WHAT THE TASK REQUIRES
Within the data that follows, set down exactly the lines from the one containing "### [Konversi Slide" through the one containing "### [Mengubah PowerPoint", both ends included.

BEGIN

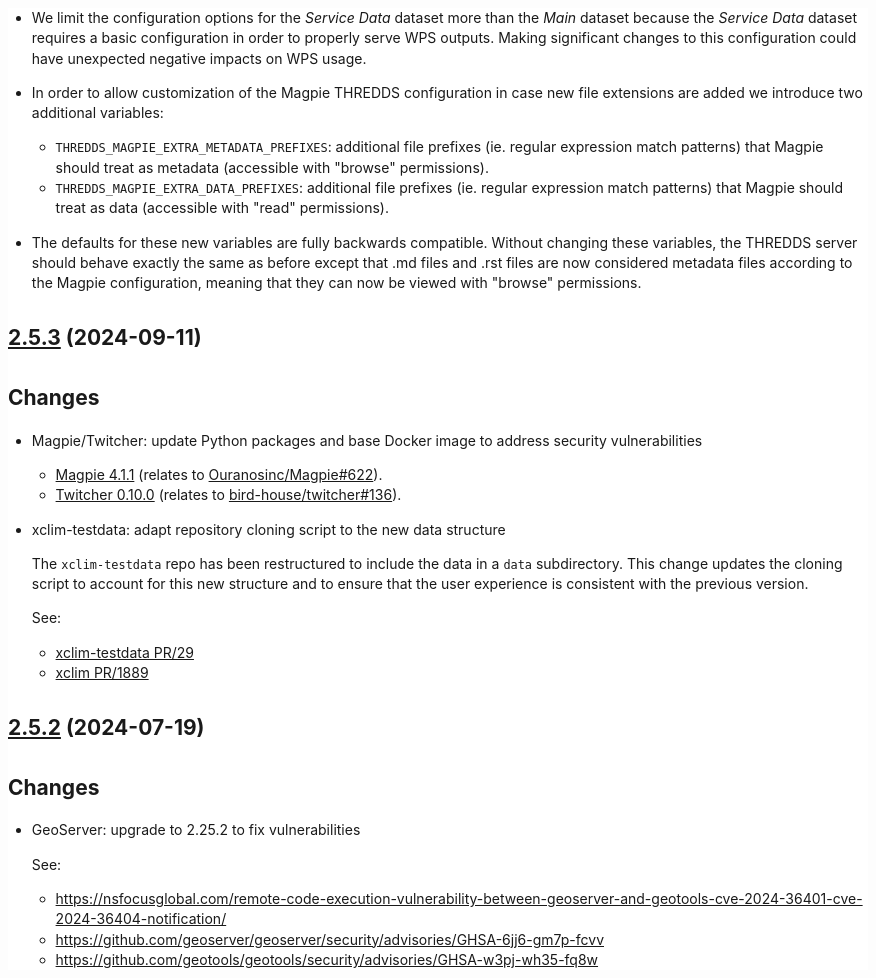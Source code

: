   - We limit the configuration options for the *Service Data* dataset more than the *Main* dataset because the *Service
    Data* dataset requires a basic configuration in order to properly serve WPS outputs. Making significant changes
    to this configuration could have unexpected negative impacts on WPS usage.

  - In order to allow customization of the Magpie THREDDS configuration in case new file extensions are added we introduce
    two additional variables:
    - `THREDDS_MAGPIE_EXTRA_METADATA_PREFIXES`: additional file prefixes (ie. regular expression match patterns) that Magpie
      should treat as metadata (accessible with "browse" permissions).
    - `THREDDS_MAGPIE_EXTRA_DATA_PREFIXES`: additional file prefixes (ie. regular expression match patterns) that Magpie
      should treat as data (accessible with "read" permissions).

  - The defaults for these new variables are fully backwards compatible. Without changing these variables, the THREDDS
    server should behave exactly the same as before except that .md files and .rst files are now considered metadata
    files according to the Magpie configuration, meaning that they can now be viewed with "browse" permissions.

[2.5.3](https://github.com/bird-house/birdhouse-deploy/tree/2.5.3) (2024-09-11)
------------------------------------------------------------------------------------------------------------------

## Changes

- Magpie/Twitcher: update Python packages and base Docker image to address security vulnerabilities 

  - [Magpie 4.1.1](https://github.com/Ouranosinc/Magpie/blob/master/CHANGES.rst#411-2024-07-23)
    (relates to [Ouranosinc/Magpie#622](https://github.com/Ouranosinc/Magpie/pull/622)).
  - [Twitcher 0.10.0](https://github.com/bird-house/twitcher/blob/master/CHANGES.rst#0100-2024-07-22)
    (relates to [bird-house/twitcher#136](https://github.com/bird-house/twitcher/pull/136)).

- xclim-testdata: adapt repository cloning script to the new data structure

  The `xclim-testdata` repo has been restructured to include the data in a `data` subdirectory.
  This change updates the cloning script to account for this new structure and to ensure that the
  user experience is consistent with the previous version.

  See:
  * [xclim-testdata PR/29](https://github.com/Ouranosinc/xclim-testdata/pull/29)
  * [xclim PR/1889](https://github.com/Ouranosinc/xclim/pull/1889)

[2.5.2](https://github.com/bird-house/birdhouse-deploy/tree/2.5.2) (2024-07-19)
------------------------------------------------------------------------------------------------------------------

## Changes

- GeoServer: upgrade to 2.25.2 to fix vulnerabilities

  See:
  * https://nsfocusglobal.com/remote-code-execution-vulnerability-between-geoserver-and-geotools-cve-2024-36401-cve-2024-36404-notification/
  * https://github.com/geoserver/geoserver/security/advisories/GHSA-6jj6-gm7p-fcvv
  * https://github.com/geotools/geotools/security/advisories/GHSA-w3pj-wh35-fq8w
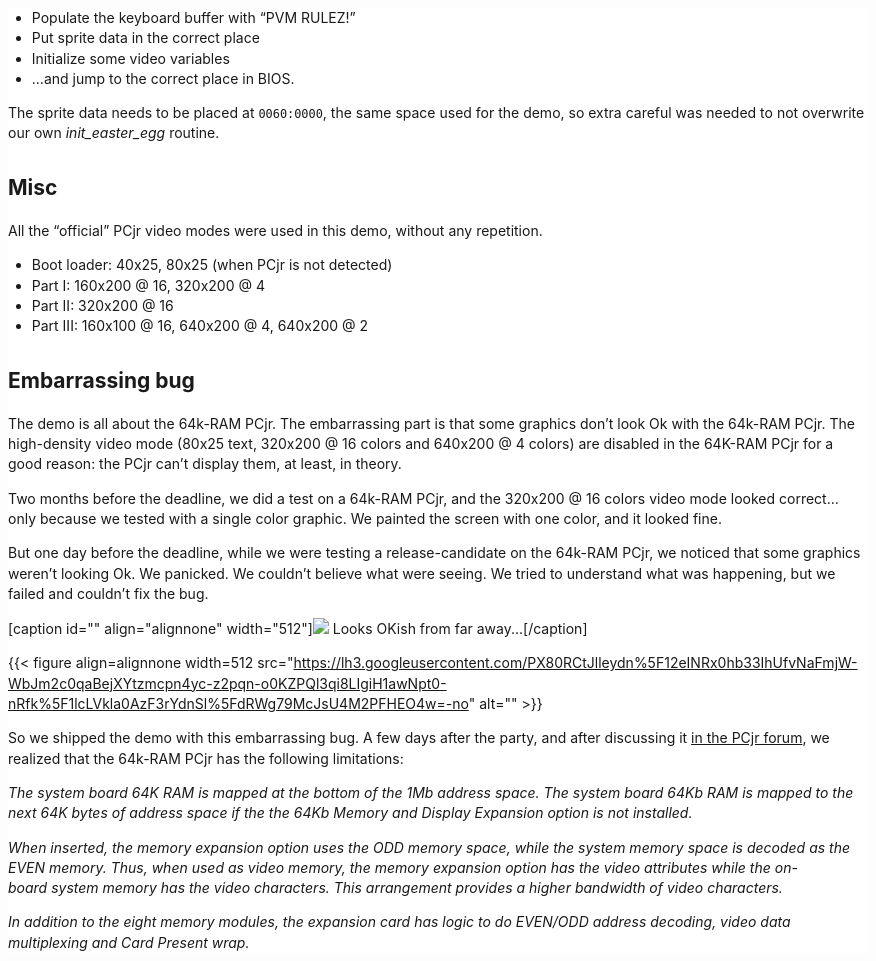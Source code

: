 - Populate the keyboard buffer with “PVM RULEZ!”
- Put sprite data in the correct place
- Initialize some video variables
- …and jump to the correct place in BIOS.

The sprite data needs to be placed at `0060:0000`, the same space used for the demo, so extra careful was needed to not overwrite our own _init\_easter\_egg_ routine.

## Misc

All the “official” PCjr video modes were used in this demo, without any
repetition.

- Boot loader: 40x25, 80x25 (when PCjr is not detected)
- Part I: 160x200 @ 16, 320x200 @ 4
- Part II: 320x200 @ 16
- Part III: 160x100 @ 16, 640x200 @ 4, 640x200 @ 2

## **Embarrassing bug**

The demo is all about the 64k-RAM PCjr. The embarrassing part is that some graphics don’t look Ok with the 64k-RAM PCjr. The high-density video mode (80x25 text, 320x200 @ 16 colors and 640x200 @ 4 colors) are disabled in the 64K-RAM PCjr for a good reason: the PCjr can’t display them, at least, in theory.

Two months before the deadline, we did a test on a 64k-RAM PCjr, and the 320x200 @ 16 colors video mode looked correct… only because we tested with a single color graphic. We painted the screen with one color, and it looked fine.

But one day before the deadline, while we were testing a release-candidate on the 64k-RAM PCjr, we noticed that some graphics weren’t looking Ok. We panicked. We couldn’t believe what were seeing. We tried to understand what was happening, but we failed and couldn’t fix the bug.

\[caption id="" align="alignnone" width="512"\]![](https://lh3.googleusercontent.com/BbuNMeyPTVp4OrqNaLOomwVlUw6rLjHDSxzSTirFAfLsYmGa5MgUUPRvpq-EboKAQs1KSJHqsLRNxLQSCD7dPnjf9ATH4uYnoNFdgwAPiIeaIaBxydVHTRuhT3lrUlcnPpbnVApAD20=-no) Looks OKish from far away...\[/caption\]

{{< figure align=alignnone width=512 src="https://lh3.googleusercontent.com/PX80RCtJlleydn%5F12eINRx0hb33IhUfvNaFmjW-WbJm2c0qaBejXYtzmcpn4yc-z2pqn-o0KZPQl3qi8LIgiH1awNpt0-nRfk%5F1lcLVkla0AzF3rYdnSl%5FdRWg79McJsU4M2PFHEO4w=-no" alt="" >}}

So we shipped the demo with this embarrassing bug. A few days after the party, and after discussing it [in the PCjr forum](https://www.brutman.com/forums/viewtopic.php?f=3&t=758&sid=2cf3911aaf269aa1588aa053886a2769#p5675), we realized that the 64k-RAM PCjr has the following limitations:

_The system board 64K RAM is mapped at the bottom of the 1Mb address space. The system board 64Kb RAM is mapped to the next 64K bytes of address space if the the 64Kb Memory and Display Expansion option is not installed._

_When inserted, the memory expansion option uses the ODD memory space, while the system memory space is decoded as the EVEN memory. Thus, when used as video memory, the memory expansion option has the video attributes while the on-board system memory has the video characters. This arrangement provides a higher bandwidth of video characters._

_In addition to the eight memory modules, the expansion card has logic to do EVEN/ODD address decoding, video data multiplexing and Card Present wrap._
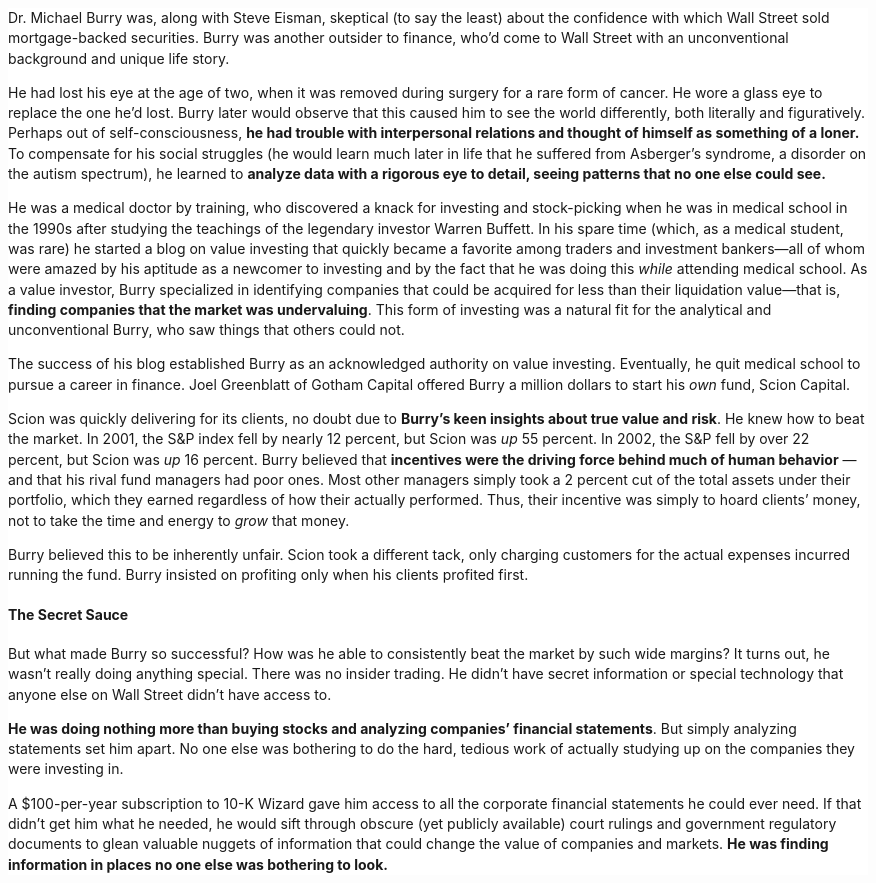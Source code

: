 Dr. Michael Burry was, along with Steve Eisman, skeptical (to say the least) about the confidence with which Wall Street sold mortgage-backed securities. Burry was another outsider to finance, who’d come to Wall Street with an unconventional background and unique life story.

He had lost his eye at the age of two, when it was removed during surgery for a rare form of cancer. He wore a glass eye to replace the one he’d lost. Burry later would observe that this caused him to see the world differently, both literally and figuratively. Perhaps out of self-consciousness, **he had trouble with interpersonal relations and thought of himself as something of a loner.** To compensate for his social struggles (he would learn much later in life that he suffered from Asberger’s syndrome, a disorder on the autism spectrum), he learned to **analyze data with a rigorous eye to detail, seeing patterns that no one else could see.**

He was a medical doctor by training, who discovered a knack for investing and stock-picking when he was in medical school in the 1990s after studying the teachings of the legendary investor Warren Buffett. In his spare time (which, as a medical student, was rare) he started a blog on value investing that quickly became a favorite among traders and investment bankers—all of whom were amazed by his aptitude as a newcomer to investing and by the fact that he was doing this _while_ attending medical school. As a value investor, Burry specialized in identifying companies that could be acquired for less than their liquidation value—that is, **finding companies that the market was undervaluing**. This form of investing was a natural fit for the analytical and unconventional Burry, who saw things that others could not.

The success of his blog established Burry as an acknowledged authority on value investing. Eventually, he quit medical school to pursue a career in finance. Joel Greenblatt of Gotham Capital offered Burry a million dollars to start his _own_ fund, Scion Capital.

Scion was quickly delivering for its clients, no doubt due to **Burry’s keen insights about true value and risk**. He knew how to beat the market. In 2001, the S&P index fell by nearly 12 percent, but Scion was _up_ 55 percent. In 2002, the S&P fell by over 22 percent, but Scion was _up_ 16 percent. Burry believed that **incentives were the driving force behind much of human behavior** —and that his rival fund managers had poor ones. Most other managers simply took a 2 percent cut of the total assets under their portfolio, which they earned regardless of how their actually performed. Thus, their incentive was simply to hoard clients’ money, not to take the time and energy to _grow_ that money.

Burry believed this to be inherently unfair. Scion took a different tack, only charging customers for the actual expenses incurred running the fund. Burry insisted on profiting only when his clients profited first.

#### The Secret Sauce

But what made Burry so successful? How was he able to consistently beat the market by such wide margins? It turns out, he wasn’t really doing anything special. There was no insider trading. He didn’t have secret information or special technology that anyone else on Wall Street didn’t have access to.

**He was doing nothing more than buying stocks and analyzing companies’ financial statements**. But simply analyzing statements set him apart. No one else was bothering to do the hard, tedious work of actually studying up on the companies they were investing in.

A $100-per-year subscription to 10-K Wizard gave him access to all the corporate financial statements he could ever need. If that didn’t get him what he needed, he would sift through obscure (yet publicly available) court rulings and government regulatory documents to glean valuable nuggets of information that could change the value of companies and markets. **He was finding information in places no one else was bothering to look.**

END
BEGIN

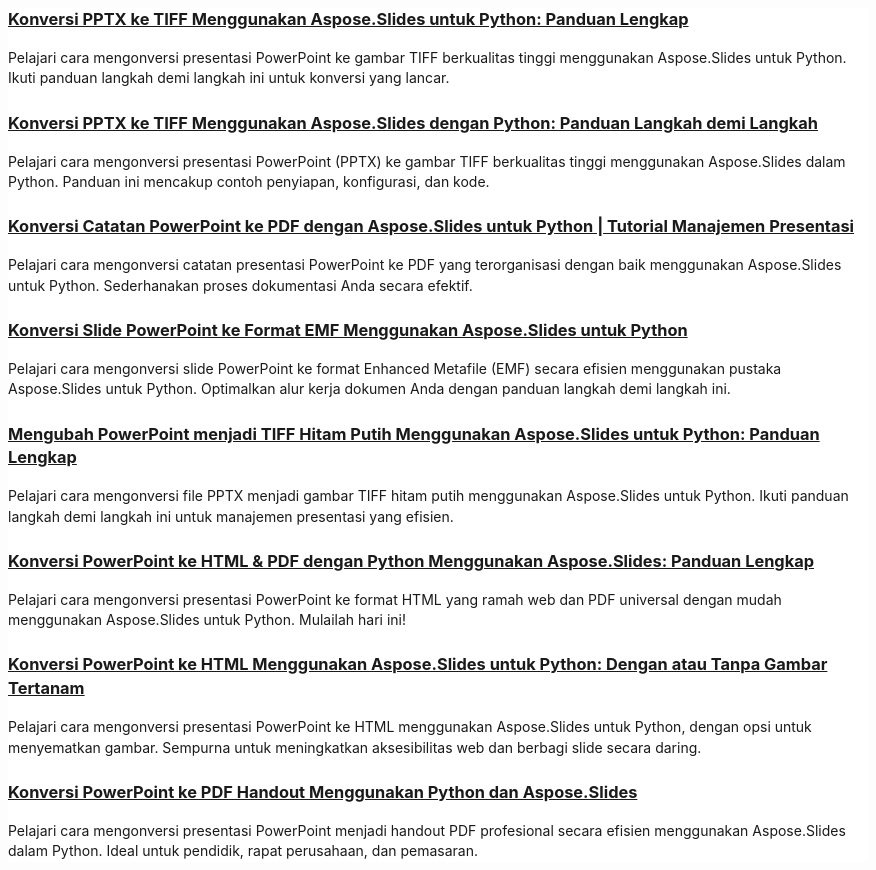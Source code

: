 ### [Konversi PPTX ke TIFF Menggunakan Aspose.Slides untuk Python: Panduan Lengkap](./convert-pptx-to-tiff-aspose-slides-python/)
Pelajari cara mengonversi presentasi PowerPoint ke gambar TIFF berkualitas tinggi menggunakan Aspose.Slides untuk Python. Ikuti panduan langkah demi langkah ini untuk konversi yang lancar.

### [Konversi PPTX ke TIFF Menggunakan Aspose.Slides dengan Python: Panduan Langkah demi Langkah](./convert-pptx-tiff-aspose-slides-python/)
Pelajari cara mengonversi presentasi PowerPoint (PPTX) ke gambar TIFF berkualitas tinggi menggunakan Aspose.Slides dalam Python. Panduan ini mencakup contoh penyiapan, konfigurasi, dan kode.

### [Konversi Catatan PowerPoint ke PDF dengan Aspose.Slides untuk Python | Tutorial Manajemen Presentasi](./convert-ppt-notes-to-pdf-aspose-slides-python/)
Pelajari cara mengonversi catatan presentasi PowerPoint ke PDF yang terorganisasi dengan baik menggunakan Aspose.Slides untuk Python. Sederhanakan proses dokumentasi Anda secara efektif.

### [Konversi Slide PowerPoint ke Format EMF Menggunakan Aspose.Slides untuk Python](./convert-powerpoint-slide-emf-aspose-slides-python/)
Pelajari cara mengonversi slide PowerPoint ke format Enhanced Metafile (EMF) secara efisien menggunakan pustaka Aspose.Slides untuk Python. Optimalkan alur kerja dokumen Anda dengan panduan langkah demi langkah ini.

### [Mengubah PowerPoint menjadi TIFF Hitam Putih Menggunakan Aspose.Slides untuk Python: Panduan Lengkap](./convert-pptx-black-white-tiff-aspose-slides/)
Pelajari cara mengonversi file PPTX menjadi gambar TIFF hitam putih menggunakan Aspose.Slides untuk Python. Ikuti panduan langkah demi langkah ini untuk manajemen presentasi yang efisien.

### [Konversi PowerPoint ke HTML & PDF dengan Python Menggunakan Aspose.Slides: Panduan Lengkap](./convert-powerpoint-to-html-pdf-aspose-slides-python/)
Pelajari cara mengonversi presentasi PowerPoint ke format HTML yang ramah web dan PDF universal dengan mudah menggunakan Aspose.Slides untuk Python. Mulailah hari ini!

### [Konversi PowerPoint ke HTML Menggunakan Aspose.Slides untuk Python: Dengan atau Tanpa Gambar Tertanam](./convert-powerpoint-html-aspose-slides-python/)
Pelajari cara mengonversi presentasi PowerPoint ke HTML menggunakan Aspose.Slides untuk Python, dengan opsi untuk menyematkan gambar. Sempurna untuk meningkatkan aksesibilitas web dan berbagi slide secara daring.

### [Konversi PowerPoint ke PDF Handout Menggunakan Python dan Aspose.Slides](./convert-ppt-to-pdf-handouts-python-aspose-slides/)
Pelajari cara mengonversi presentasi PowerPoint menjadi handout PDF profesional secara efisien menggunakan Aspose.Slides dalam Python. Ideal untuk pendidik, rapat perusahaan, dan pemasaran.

END

FINISHED EXERCISE
### [Konversi Slide PowerPoint ke Format EMF Menggunakan Aspose.Slides untuk Python](./convert-powerpoint-slide-emf-aspose-slides-python/)
Pelajari cara mengonversi slide PowerPoint ke format Enhanced Metafile (EMF) secara efisien menggunakan pustaka Aspose.Slides untuk Python. Optimalkan alur kerja dokumen Anda dengan panduan langkah demi langkah ini.

### [Mengubah PowerPoint menjadi TIFF Hitam Putih Menggunakan Aspose.Slides untuk Python: Panduan Lengkap](./convert-pptx-black-white-tiff-aspose-slides/)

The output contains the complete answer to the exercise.